*What needs to be done*:
The entries are to be repeated verbatim, with nothing left out.

┌──

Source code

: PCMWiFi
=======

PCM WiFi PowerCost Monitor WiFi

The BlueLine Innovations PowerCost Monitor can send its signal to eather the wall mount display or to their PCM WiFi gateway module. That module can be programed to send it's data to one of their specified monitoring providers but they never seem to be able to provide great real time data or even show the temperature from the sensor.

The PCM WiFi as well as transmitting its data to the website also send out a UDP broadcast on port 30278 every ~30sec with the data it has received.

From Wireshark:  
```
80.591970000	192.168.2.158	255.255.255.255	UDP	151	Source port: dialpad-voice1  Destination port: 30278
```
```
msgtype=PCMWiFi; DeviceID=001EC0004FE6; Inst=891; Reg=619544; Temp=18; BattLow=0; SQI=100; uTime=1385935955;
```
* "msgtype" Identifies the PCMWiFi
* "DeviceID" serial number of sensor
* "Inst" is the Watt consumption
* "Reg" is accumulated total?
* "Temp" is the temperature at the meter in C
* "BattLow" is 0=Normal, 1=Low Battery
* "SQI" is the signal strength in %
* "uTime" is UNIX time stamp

└──

*Completed task*:
Source code

: PCMWiFi
=======

PCM WiFi PowerCost Monitor WiFi

The BlueLine Innovations PowerCost Monitor can send its signal to eather the wall mount display or to their PCM WiFi gateway module. That module can be programed to send it's data to one of their specified monitoring providers but they never seem to be able to provide great real time data or even show the temperature from the sensor.

The PCM WiFi as well as transmitting its data to the website also send out a UDP broadcast on port 30278 every ~30sec with the data it has received.

From Wireshark:  
```
80.591970000	192.168.2.158	255.255.255.255	UDP	151	Source port: dialpad-voice1  Destination port: 30278
```
```
msgtype=PCMWiFi; DeviceID=001EC0004FE6; Inst=891; Reg=619544; Temp=18; BattLow=0; SQI=100; uTime=1385935955;
```
* "msgtype" Identifies the PCMWiFi
* "DeviceID" serial number of sensor
* "Inst" is the Watt consumption
* "Reg" is accumulated total?
* "Temp" is the temperature at the meter in C
* "BattLow" is 0=Normal, 1=Low Battery
* "SQI" is the signal strength in %
* "uTime" is UNIX time stamp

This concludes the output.